[net.wines] California wines outside California

rcd@opus.UUCP (Dick Dunn) (01/22/86)

> >What do you guys drink that makes CA wine such an excruciating experience ?
> 
> What we drink is the few dregs that are available.  The two or three cases
> of Stag's Leap that make it to Vegas (and most other places) don't go very
> far in a city of 650,000 thirsty people...

I don't think that the problem is how far you are from California; it's
whether there's a large enough collection of people who care about good
wine.  Boulder, CO is about 100,000 population, pretty much out in a vast
redneck-and-lyte-beer desert, but we can get a good assortment of CA
wines from perhaps 75 CA wineries (rough guess).  OK, so toss a dozen of
the biggies (Gallo, ISC, Masson, etc.) out of that; you've still got an
interesting selection.

You may not be able to find everything you might want.  If you ask me to go
get a Jordan Cab, you're probably not going to get to pick among 77, 78,
and 79.  Still, that's true of the selections even in very good wine stores
in CA.

I think it would be interesting to know what CA wineries actually make it
into some reasonable number of CA stores--this would give us outlanders a
basis for comparison about what gets outside.  [Somebody want to convince
Brian Reid to wander over to Beltramo's and see if they can give him a
machine-readable list of wineries that he can post?:-]  As far as encour-
aging net-wide tastings, if we could work out what's generally available it
would help the people who want to organize tastings.

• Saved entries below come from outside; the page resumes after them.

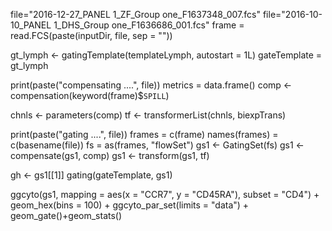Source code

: file="2016-12-27_PANEL 1_ZF_Group one_F1637348_007.fcs"
file="2016-10-10_PANEL 1_DHS_Group one_F1636686_001.fcs"
frame = read.FCS(paste(inputDir, file, sep = ""))

gt_lymph <-
    gatingTemplate(templateLymph, autostart = 1L)
    gateTemplate = gt_lymph
    
print(paste("compensating ....", file))
metrics = data.frame()
comp <- compensation(keyword(frame)$`SPILL`)

chnls <- parameters(comp)
tf <- transformerList(chnls, biexpTrans)

print(paste("gating ....", file))
frames = c(frame)
names(frames) = c(basename(file))
fs =  as(frames, "flowSet")
gs1 <- GatingSet(fs)
gs1 <- compensate(gs1, comp)
gs1 <- transform(gs1, tf)

gh <- gs1[[1]]
gating(gateTemplate, gs1)

ggcyto(gs1,
              mapping = aes(x = "CCR7", y = "CD45RA"),
              subset = "CD4") + geom_hex(bins = 100) + ggcyto_par_set(limits = "data") + geom_gate()+geom_stats()
              
 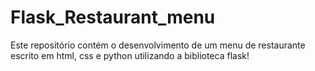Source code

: # Flask_Restaurant_menu
Este repositório contém o desenvolvimento de um menu de restaurante escrito em html, css e python utilizando a biblioteca flask!
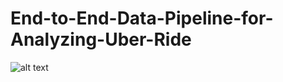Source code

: # End-to-End-Data-Pipeline-for-Analyzing-Uber-Ride
![alt text]([End-to-End-Data-Pipeline-for-Analyzing-Uber-Rides/architecture.jpg](https://github.com/kanakpandit17/End-to-End-Data-Pipeline-for-Analyzing-Uber-Rides.git))
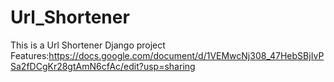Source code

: # Url_Shortener
This is a Url Shortener Django project
Features:https://docs.google.com/document/d/1VEMwcNj308_47HebSBjIvPSa2fDCgKr28gtAmN6cfAc/edit?usp=sharing
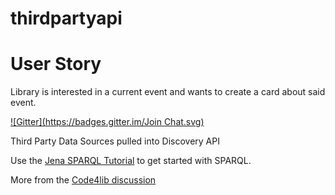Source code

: thirdpartyapi
=============


User Story
=========

Library is interested in a current event and wants to create a card about said event.


[![Gitter](https://badges.gitter.im/Join Chat.svg)](https://gitter.im/oclc-developer-house/thirdpartyapi?utm_source=badge&utm_medium=badge&utm_campaign=pr-badge&utm_content=badge)

Third Party Data Sources pulled into Discovery API

Use the [Jena SPARQL Tutorial](http://jena.apache.org/tutorials/sparql.html) to get started with SPARQL.

More from the [Code4lib discussion](https://listserv.nd.edu/cgi-bin/wa?A1=ind1405&L=CODE4LIB#11)
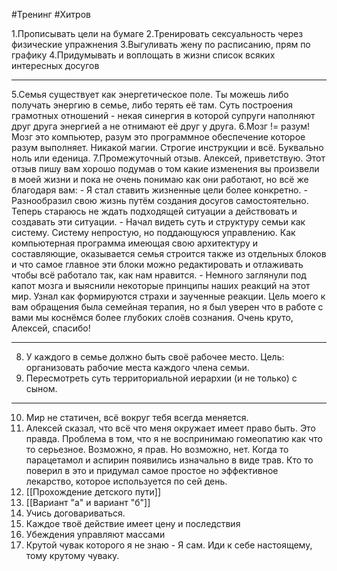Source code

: #Тренинг #Хитров

1.Прописывать цели на бумаге
2.Тренировать сексуальность через физические упражнения
3.Выгуливать жену по расписанию, прям по графику
4.Придумывать и воплощать в жизни список всяких интересных досугов

-----

5.Семья существует как энергетическое поле. Ты можешь либо получать энергию в семье, либо терять её там. Суть построения грамотных отношений - некая синергия в которой супруги наполняют друг друга энергией а не отнимают её друг у друга.
6.Мозг != разум! Мозг это компьютер, разум это программное обеспечение которое разум выполняет. Никакой магии. Строгие инструкции и всё. Буквально ноль или еденица.
7.Промежуточный отзыв. 
	Алексей, приветствую. Этот отзыв пишу вам хорошо подумав о том какие изменения вы произвели в моей жизни и пока не очень понимаю как они работают, но всё же благодаря вам:
		- Я стал ставить жизненные цели более конкретно.
		- Разнообразил свою жизнь путём создания досугов самостоятельно. Теперь стараюсь не ждать подходящей ситуации а действовать и создавать эти ситуации.
		- Начал видеть суть и структуру семьи как систему. Систему непростую, но поддающуюся управлению. Как компьютерная программа имеющая свою архитектуру и составляющие, оказывается семья строится также из отдельных блоков и что самое главное эти блоки можно редактировать и отлаживать чтобы всё работало так, как нам нравится.
		- Немного заглянули под капот мозга и выяснили некоторые принципы наших реакций на этот мир. Узнал как формируются страхи и заученные реакции. 
		Цель моего к вам обращения была семейная терапия, но я был уверен что в работе с вами мы коснёмся более глубоких слоёв сознания. Очень круто, Алексей, спасибо!

-------
8. У каждого в семье должно быть своё рабочее место. Цель: организовать рабочие места каждого члена семьи.
9. Пересмотреть суть территориальной иерархии (и не только) с сыном. 
-------
10. Мир не статичен, всё вокруг тебя всегда меняется.
11. Алексей сказал, что всё что меня окружает имеет право быть. Это правда. Проблема в том, что я не воспринимаю гомеопатию как что то серьезное. Возможно, я прав. Но возможно, нет. Когда то парацетамол и аспирин появились изначально в виде трав. Кто то поверил в это и придумал самое простое но эффективное лекарство, которое используется по сей день.
12. [[Прохождение детского пути]]
13.  [[Вариант "а" и вариант "б"]]
14. Учись договариваться. 
15. Каждое твоё действие имеет цену и последствия
16. Убеждения управляют массами
17. Крутой чувак которого я не знаю - Я сам. Иди к себе настоящему, тому крутому чуваку.

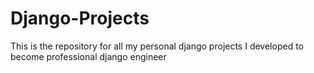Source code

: # Django-Projects
This is the repository for all my personal django projects I developed to become professional django engineer
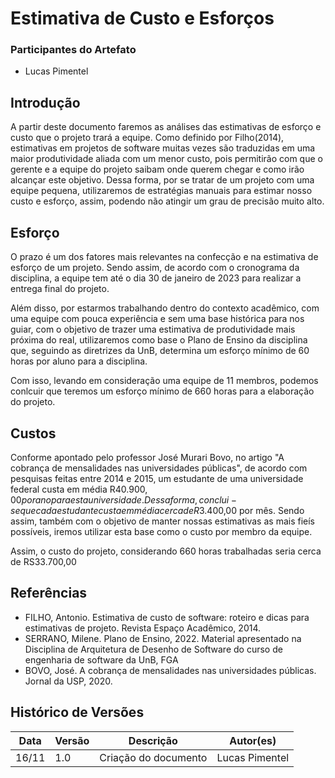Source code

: # Estimativa de Custo e Esforços

### Participantes do Artefato

- Lucas Pimentel

## Introdução

A partir deste documento faremos as análises das estimativas de esforço e custo que o projeto trará a equipe. Como definido por Filho(2014), estimativas em projetos de software muitas vezes são traduzidas em uma maior produtividade aliada com um menor custo, pois permitirão com que o gerente e a equipe do projeto saibam onde querem chegar e como irão alcançar este objetivo. Dessa forma, por se tratar de um projeto com uma equipe pequena, utilizaremos de estratégias manuais para estimar nosso custo e esforço, assim, podendo não atingir um grau de precisão muito alto.

## Esforço

O prazo é um dos fatores mais relevantes na confecção e na estimativa de esforço de um projeto. Sendo assim, de acordo com o cronograma da disciplina, a equipe tem até o dia 30 de janeiro de 2023 para realizar a entrega final do projeto. 

Além disso, por estarmos trabalhando dentro do contexto acadêmico, com uma equipe com pouca experiência e sem uma base histórica para nos guiar, com o objetivo de trazer uma estimativa de produtividade mais próxima do real, utilizaremos como base o Plano de Ensino da disciplina que, seguindo as diretrizes da UnB, determina um esforço mínimo de 60 horas por aluno para a disciplina.

Com isso, levando em consideração uma equipe de 11 membros, podemos conlcuir que teremos um esforço mínimo de 660 horas para a elaboração do projeto.

## Custos

Conforme apontado pelo professor José Murari Bovo, no artigo "A cobrança de mensalidades nas universidades públicas", de acordo com pesquisas feitas entre 2014 e 2015, um estudante de uma universidade federal custa em média R$40.900,00 por ano para esta universidade. Dessa forma, conclui-se que cada estudante custa em média cerca de R$3.400,00 por mês. Sendo assim,  também com o objetivo de manter nossas estimativas as mais fieís possíveis, iremos utilizar esta base como o custo por membro da equipe.

Assim, o custo do projeto, considerando 660 horas trabalhadas seria cerca de RS33.700,00

## Referências

- FILHO, Antonio. Estimativa de custo de software: roteiro e dicas para estimativas de projeto. Revista Espaço Acadêmico, 2014.
- SERRANO, Milene. Plano de Ensino, 2022. Material apresentado na Disciplina de Arquitetura de Desenho de Software do curso de engenharia de software da UnB, FGA
- BOVO, José. A cobrança de mensalidades nas universidades públicas. Jornal da USP, 2020.

## Histórico de Versões

| Data | Versão | Descrição | Autor(es) |
|------|--------|-----------|-----------|
|   16/11   |   1.0     |      Criação do documento     |     Lucas Pimentel      |
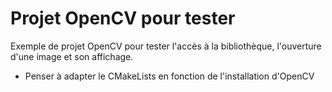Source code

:# Projet OpenCV pour tester

Exemple de projet OpenCV pour tester l'accès à la bibliothèque, l'ouverture d'une image et son affichage.

* Penser à adapter le CMakeLists en fonction de l'installation d'OpenCV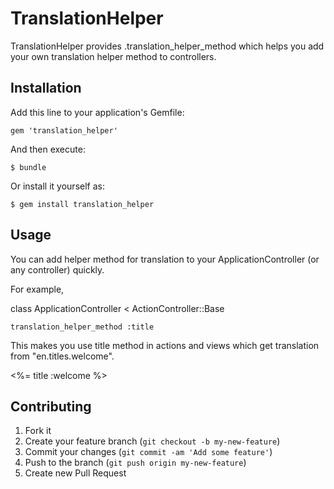 # TranslationHelper

TranslationHelper provides .translation_helper_method which helps you add your own translation helper method to controllers.

## Installation

Add this line to your application's Gemfile:

    gem 'translation_helper'

And then execute:

    $ bundle

Or install it yourself as:

    $ gem install translation_helper

## Usage

You can add helper method for translation to your ApplicationController (or any controller) quickly.

For example,

  class ApplicationController < ActionController::Base

    translation_helper_method :title

This makes you use title method in actions and views which get translation from "en.titles.welcome".

  <%= title :welcome %>

## Contributing

1. Fork it
2. Create your feature branch (`git checkout -b my-new-feature`)
3. Commit your changes (`git commit -am 'Add some feature'`)
4. Push to the branch (`git push origin my-new-feature`)
5. Create new Pull Request
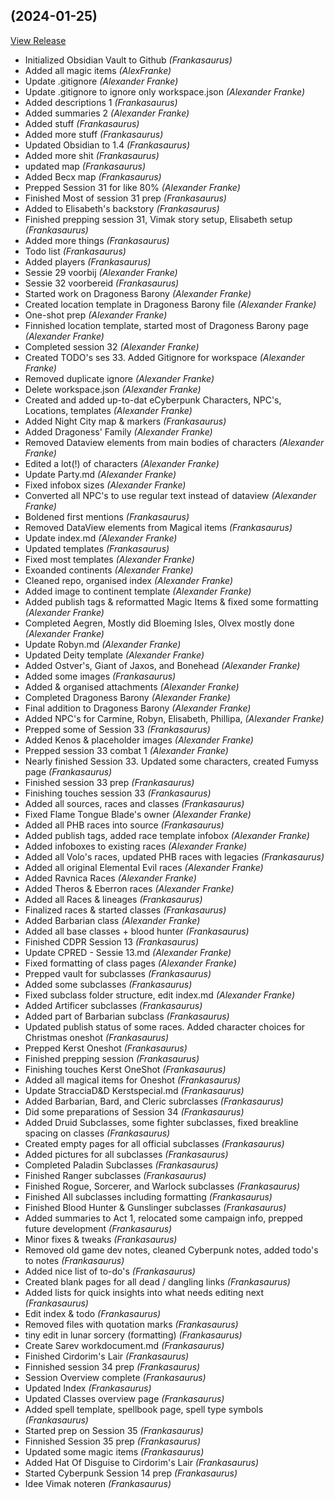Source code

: ##  (2024-01-25)

[View Release](https://github.com/Frankasaurus/My-Obsidian-Vault.git/commits/tag/)

*  Initialized Obsidian Vault to Github *(Frankasaurus)*
*  Added all magic items *(AlexFranke)*
*  Update .gitignore *(Alexander Franke)*
*  Update .gitignore to ignore only workspace.json *(Alexander Franke)*
*  Added descriptions 1 *(Frankasaurus)*
*  Added summaries 2 *(Alexander Franke)*
*  Added stuff *(Frankasaurus)*
*  Added more stuff *(Frankasaurus)*
*  Updated Obsidian to 1.4 *(Frankasaurus)*
*  Added more shit *(Frankasaurus)*
*  updated map *(Frankasaurus)*
*  Added Becx map *(Frankasaurus)*
*  Prepped Session 31 for like 80% *(Alexander Franke)*
*  Finished Most of session 31 prep *(Frankasaurus)*
*  Added to Elisabeth's backstory *(Frankasaurus)*
*  Finished prepping session 31, Vimak story setup, Elisabeth setup *(Frankasaurus)*
*  Added more things *(Frankasaurus)*
*  Todo list *(Frankasaurus)*
*  Added players *(Frankasaurus)*
*  Sessie 29 voorbij *(Alexander Franke)*
*  Sessie 32 voorbereid *(Frankasaurus)*
*  Started work on Dragoness Barony *(Alexander Franke)*
*  Created location template in Dragoness Barony file *(Alexander Franke)*
*  One-shot prep *(Alexander Franke)*
*  Finnished location template, started most of Dragoness Barony page *(Alexander Franke)*
*  Completed session 32 *(Alexander Franke)*
*  Created TODO's ses 33. Added Gitignore for workspace *(Alexander Franke)*
*  Removed duplicate ignore *(Alexander Franke)*
*  Delete workspace.json *(Alexander Franke)*
*  Created and added up-to-dat eCyberpunk Characters, NPC's, Locations, templates *(Alexander Franke)*
*  Added Night City map & markers *(Frankasaurus)*
*  Added Dragoness' Family *(Alexander Franke)*
*  Removed Dataview elements from main bodies of characters *(Alexander Franke)*
*  Edited a lot(!) of characters *(Alexander Franke)*
*  Update Party.md *(Alexander Franke)*
*  Fixed infobox sizes *(Alexander Franke)*
*  Converted all NPC's to use regular text instead of dataview *(Alexander Franke)*
*  Boldened first mentions *(Frankasaurus)*
*  Removed DataView elements from Magical items *(Frankasaurus)*
*  Update index.md *(Alexander Franke)*
*  Updated templates *(Frankasaurus)*
*  Fixed most templates *(Alexander Franke)*
*  Exoanded continents *(Alexander Franke)*
*  Cleaned repo, organised index *(Alexander Franke)*
*  Added image to continent template *(Alexander Franke)*
*  Added publish tags & reformatted Magic Items & fixed some formatting *(Alexander Franke)*
*  Completed Aegren, Mostly did Bloeming Isles, Olvex mostly done *(Alexander Franke)*
*  Update Robyn.md *(Alexander Franke)*
*  Updated Deity template *(Alexander Franke)*
*  Added Ostver's, Giant of Jaxos, and Bonehead *(Alexander Franke)*
*  Added some images *(Frankasaurus)*
*  Added & organised attachments *(Alexander Franke)*
*  Completed Dragoness Barony *(Alexander Franke)*
*  Final addition to Dragoness Barony *(Alexander Franke)*
*  Added NPC's for Carmine, Robyn, Elisabeth, Phillipa, *(Alexander Franke)*
*  Prepped some of Session 33 *(Frankasaurus)*
*  Added Kenos & placeholder images *(Alexander Franke)*
*  Prepped session 33 combat 1 *(Alexander Franke)*
*  Nearly finished Session 33. Updated some characters, created Fumyss page *(Frankasaurus)*
*  Finished session 33 prep *(Frankasaurus)*
*  Finishing touches session 33 *(Frankasaurus)*
*  Added all sources, races and classes *(Frankasaurus)*
*  Fixed Flame Tongue Blade's owner *(Alexander Franke)*
*  Added all PHB races into source *(Frankasaurus)*
*  Added publish tags, added race template infobox *(Alexander Franke)*
*  Added infoboxes to existing races *(Alexander Franke)*
*  Added all Volo's races, updated PHB races with legacies *(Frankasaurus)*
*  Added all original Elemental Evil races *(Alexander Franke)*
*  Added Ravnica Races *(Alexander Franke)*
*  Added Theros & Eberron races *(Alexander Franke)*
*  Added all Races & lineages *(Frankasaurus)*
*  Finalized races & started classes *(Frankasaurus)*
*  Added Barbarian class *(Alexander Franke)*
*  Added all base classes + blood hunter *(Frankasaurus)*
*  Finished CDPR Session 13 *(Frankasaurus)*
*  Update CPRED - Sessie 13.md *(Alexander Franke)*
*  Fixed formatting of class pages *(Alexander Franke)*
*  Prepped vault for subclasses *(Frankasaurus)*
*  Added some subclasses *(Frankasaurus)*
*  Fixed subclass folder structure, edit index.md *(Alexander Franke)*
*  Added Artificer subclasses *(Frankasaurus)*
*  Added part of Barbarian subclass *(Frankasaurus)*
*  Updated publish status of some races. Added character choices for Christmas oneshot *(Frankasaurus)*
*  Prepped Kerst Oneshot *(Frankasaurus)*
*  Finished prepping session *(Frankasaurus)*
*  Finishing touches Kerst OneShot *(Frankasaurus)*
*  Added all magical items for Oneshot *(Frankasaurus)*
*  Update StracciaD&D Kerstspecial.md *(Frankasaurus)*
*  Added Barbarian, Bard, and Cleric subrclasses *(Frankasaurus)*
*  Did some preparations of Session 34 *(Frankasaurus)*
*  Added Druid Subclasses, some fighter subclasses, fixed breakline spacing on classes *(Frankasaurus)*
*  Created empty pages for all official subclasses *(Frankasaurus)*
*  Added pictures for all subclasses *(Frankasaurus)*
*  Completed Paladin Subclasses *(Frankasaurus)*
*  Finished Ranger subclasses *(Frankasaurus)*
*  Finished Rogue, Sorcerer, and Warlock subclasses *(Frankasaurus)*
*  Finished All subclasses including formatting *(Frankasaurus)*
*  Finished Blood Hunter & Gunslinger subclasses *(Frankasaurus)*
*  Added summaries to Act 1, relocated some campaign info, prepped future development *(Frankasaurus)*
*  Minor fixes & tweaks *(Frankasaurus)*
*  Removed old game dev notes, cleaned Cyberpunk notes, added todo's to notes *(Frankasaurus)*
*  Added nice list of to-do's *(Frankasaurus)*
*  Created blank pages for all dead / dangling links *(Frankasaurus)*
*  Added lists for quick insights into what needs editing next *(Frankasaurus)*
*  Edit index & todo *(Frankasaurus)*
*  Removed files with quotation marks *(Frankasaurus)*
*  tiny edit in lunar sorcery (formatting) *(Frankasaurus)*
*  Create Sarev workdocument.md *(Frankasaurus)*
*  Finished Cirdorim's Lair *(Frankasaurus)*
*  Finnished session 34 prep *(Frankasaurus)*
*  Session Overview complete *(Frankasaurus)*
*  Updated Index *(Frankasaurus)*
*  Updated Classes overview page *(Frankasaurus)*
*  Added spell template, spellbook page, spell type symbols *(Frankasaurus)*
*  Started prep on Session 35 *(Frankasaurus)*
*  Finnished Session 35 prep *(Frankasaurus)*
*  Updated some magic items *(Frankasaurus)*
*  Added Hat Of Disguise to Cirdorim's Lair *(Frankasaurus)*
*  Started Cyberpunk Session 14 prep *(Frankasaurus)*
*  Idee Vimak noteren *(Frankasaurus)*


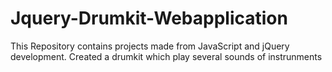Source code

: # Jquery-Drumkit-Webapplication
This Repository contains projects made from JavaScript and jQuery development. Created a drumkit which play several sounds of instrunments
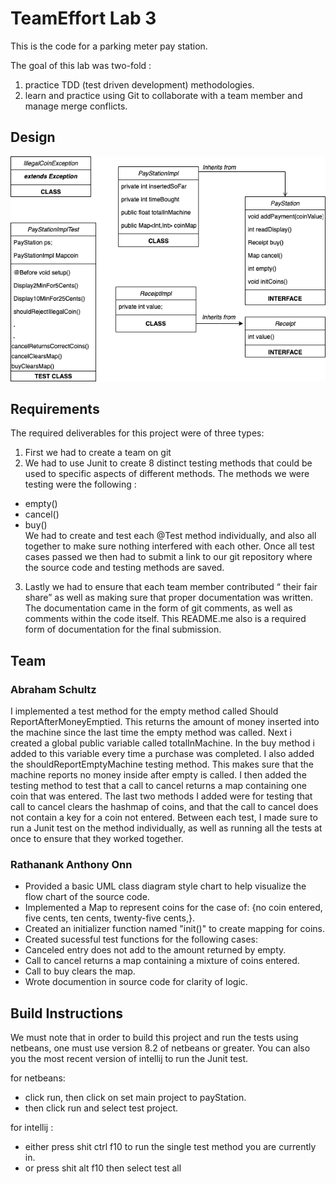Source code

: # TeamEffort Lab 3
This is the code for a parking meter pay station.

The goal of this lab was two-fold :
1. practice TDD (test driven development) methodologies.
2. learn and practice using Git to collaborate with a team member and manage 
merge conflicts. 
## Design
![UML Diagram](https://github.com/3296Spring2020/paystation-02-onn-schultz-teameffort/raw/master/FlowDiagram.png)

## Requirements
The required deliverables for this project were of three types:
1. First we had to create a team on git
2. We had to use Junit to create 8 distinct testing methods that could be used to specific aspects of different methods.  The methods we were testing were the following :
- empty()
- cancel()
- buy() <br/>
We had to create and test each @Test method individually, and also all together to make sure nothing interfered with each other.
Once all test cases passed we then had to submit a link to our git repository where the source code and testing methods are saved.
3. Lastly we had to ensure that each team member contributed “ their fair share” as well as making sure that proper documentation was written. The documentation came in the form of git comments, as well as comments within the code itself.  This README.me also is a required form of documentation for the final submission. 

## Team

### Abraham Schultz
I implemented a test method for the empty method called Should ReportAfterMoneyEmptied.
This returns the amount of money inserted into the machine since the last time the empty method was called.
Next i created a global public variable called totalInMachine. In the buy method i added to this variable every time a purchase was completed.
I also added the shouldReportEmptyMachine testing method. This makes sure that the machine reports no money inside after empty is called.
I then added the testing method to test that a call to cancel returns a map containing one coin that was entered. The last two methods I added were for testing that call to cancel clears the hashmap of coins, and that the call to cancel does not contain a key for a coin not entered. Between each test, I made sure to run a Junit test on the method individually, as well as running all the tests at once to ensure that they worked together.


### Rathanank Anthony Onn

- Provided a basic UML class diagram style chart to help visualize the flow chart of the source code.
- Implemented a Map to represent coins for the case of: {no coin entered, five cents, ten cents, twenty-five cents,}.
- Created an initializer function named "init()" to create mapping for coins.
- Created sucessful test functions for the following cases: 
- Canceled entry does not add to the amount returned by empty.
- Call to cancel returns a map containing a mixture of coins entered. 
- Call to buy clears the map.
- Wrote documention in source code for clarity of logic.    

## Build Instructions
We must note that in order to build this project and run the tests using netbeans, one must use version 8.2 of netbeans or greater. You can also you the most recent version of intellij to run the Junit test.

for netbeans:
- click run, then click on set main project to payStation.
- then click run and select test project.

for intellij :
- either press shit ctrl f10 to run the single test method you are currently in.
- or press shit alt f10 then select test all

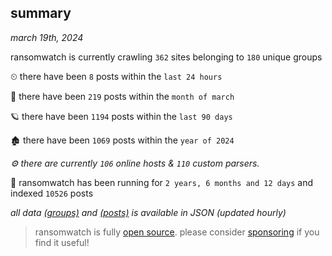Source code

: 
## summary
_march 19th, 2024_

ransomwatch is currently crawling `362` sites belonging to `180` unique groups

⏲ there have been `8` posts within the `last 24 hours`

🦈 there have been `219` posts within the `month of march`

🪐 there have been `1194` posts within the `last 90 days`

🏚 there have been `1069` posts within the `year of 2024`

_⚙️ there are currently `106` online hosts & `110` custom parsers._

🦕 ransomwatch has been running for `2 years, 6 months and 12 days` and indexed `10526` posts

_all data  [(groups)](http://ransomwhat.telemetry.ltd/groups) and [(posts)](http://ransomwhat.telemetry.ltd/posts) is available in JSON (updated hourly)_

> ransomwatch is fully [open source](https://github.com/joshhighet/ransomwatch#ransomwatch--). please consider [sponsoring](https://github.com/sponsors/joshhighet) if you find it useful!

It would also be interesting to know which of the CA wineries are worth a
visit in person--those which aren't into the stores yet but are big enough
and stable enough to produce reasonable quantities and predictable quality.
(Example:  Mill Creek was in that category when we were out a few years
back, tho they were riding high on local awards at the time.  They
certainly haven't made it out to CO--but how are they doing in CA?)

>...My view from the desert is that
> the remarkable progress of CA viticulture won't count for much until the
> output of the best labels exceeds the demand from within CA itself.

I think it's much more a problem of finding someone who will bring the wine
INTO your area.  Enough gets out this far that I'm convinced it's possible
to get it out of CA.  I suppose that having a large yuppie population
helps.  (No :-) here; that's completely serious--it just happens that
there's a useful overlap between prestige labels and good labels.)
-- 
Dick Dunn	{hao,ucbvax,allegra}!nbires!rcd		(303)444-5710 x3086
   ...Nothing left to do but smile, smile, smile.